Dall'altra i tifosi che troviamo su ogni circuito con le stesse bandiere e lo stesso entusiasmo, qualunque sia il continente. Tornando a Maranello alla fine del 1991 come Presidente e Amministratore Delegato dell'azienda, in un momento in cui si era perso troppo tempo a guardare al passato, non mi fu difficile capire che la Ferrari doveva cambiare: doveva diventare una azienda modello per la sfida degli anni 2000, senza per questo perdere il proprio Dna: voglia di sempre nuove sfide, passione, competenza, ossessione per la qualità, lavoro in squadra.

La Ferrari di oggi è nata così e gli uomini e le donne che ne fanno parte ne sono consapevoli. Aver avuto, proprio quest'anno, e non per la prima volta, il riconoscimento del 'Great place to work' in Europe, ne è la dimostrazione. Oltre al saper essere proiettati al futuro senza rinunciare alla parte migliore e più densa della propria storia, oltre a essere capaci di rispondere con automobili sempre rinnovate, ma autenticamente Ferrari, agli appassionati di un mondo che diventa sempre più grande, la Ferrari ha un terzo principio: quello di mantenere la magia dell'esclusività. È vero che ogni anno aumentiamo leggermente la nostra produzione, ma è altrettanto vero che sempre nuovi Paesi si affacciano al mercato chiedendoci i nostri modelli.

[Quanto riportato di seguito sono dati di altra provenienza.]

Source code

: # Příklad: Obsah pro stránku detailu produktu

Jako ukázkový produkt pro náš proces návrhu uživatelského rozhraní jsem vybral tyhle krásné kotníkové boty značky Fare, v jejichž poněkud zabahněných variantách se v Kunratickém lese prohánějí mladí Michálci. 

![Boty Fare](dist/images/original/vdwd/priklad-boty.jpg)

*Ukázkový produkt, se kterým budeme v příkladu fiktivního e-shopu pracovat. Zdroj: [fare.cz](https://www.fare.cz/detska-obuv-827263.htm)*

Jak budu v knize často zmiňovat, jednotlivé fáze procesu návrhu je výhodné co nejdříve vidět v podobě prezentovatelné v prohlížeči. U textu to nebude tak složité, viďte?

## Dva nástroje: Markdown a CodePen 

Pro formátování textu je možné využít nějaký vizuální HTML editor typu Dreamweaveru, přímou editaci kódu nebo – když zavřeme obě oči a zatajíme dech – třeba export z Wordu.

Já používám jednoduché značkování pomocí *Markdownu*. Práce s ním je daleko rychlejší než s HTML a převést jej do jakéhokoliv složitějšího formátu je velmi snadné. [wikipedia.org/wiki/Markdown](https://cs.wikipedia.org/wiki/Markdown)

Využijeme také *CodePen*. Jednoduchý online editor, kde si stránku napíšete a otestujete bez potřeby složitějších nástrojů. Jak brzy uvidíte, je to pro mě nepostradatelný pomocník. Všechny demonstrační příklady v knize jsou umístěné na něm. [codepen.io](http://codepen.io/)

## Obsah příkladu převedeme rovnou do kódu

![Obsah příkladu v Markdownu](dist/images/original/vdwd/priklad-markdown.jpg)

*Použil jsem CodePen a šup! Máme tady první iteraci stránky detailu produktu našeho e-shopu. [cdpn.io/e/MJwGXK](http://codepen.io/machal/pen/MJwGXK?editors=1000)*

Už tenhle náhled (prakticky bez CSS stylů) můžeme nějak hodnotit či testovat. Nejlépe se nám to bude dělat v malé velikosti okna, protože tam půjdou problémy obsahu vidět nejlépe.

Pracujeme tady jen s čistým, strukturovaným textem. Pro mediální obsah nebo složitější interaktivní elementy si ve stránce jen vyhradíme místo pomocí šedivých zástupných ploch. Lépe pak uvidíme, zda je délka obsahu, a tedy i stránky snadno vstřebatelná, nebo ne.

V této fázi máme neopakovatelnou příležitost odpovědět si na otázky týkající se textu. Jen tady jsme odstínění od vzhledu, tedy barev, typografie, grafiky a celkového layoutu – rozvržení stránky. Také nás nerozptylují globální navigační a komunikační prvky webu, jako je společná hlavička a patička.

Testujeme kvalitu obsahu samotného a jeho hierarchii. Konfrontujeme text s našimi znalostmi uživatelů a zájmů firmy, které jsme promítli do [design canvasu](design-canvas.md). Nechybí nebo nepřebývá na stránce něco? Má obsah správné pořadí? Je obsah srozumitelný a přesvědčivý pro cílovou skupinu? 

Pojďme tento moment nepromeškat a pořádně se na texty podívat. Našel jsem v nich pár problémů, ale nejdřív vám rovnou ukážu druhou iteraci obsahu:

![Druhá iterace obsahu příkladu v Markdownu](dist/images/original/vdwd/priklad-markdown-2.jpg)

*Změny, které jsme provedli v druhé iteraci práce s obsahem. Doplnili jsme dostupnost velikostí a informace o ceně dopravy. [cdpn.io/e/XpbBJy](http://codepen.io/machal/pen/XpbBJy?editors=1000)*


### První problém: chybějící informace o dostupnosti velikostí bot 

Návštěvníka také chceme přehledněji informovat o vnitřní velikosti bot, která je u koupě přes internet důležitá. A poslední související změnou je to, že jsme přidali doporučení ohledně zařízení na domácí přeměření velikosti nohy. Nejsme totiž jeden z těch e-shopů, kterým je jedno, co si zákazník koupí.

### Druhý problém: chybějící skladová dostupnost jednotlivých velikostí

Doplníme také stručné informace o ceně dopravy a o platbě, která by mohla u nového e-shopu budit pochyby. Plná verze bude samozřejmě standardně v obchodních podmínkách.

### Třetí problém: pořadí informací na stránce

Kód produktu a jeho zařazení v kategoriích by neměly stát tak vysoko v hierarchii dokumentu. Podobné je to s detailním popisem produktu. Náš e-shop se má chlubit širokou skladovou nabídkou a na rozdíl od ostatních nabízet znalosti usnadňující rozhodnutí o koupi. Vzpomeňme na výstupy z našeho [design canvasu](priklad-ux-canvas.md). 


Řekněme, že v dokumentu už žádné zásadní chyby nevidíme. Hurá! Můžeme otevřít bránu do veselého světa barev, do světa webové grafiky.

Non solo Cina, Australia e Sud-Est asiatico, ma Russia, Emirati Arabi, Paesi dell'Est in vigorosa crescita e presto India e altri ancora. Spesso per avere una Ferrari occorrono anche più di due anni di attesa. Troppo, lo so. Ma è il prezzo di un sogno, è il prezzo di una tecnologia unica che ci insegna la Formula 1 Gran Premio dopo Gran Premio, è il prezzo di una sfida continua all'innovazione che ci vede protagonisti insieme ai nostri preziosi fornitori e grazie all'organizzazione e al metodo di lavoro.

Purtroppo non posso più passare tutto il tempo che vorrei nel mio ufficio di Maranello: Fiat e Confindustria sono un grande impegno di energie. Ma so perfettamente come il lavoro procede. Lo so perché conosco le fantastiche persone della Ferrari e i luoghi dove lavorano. Tra le cose fatte in questi anni di determinazione al miglioramento continuo, ho voluto investire nelle strutture e negli stabilimenti, perché le tecnologie a disposizione e i luoghi di lavoro potessero essere definiti 'Formula Uomo'. Con architetti come Piano, Fuksas, Visconti, Sturchio e Jean Nouvel, abbiamo trasformato il romantico stabilimento del passato in una cittadella della tecnologia. E i risultati si vedono, sulle strade, nelle corse e nei conti, perché una azienda, per essere di successo, deve dare profitti ai propri azionisti. E questo, per noi tutti, è un ulteriore punto di orgoglio.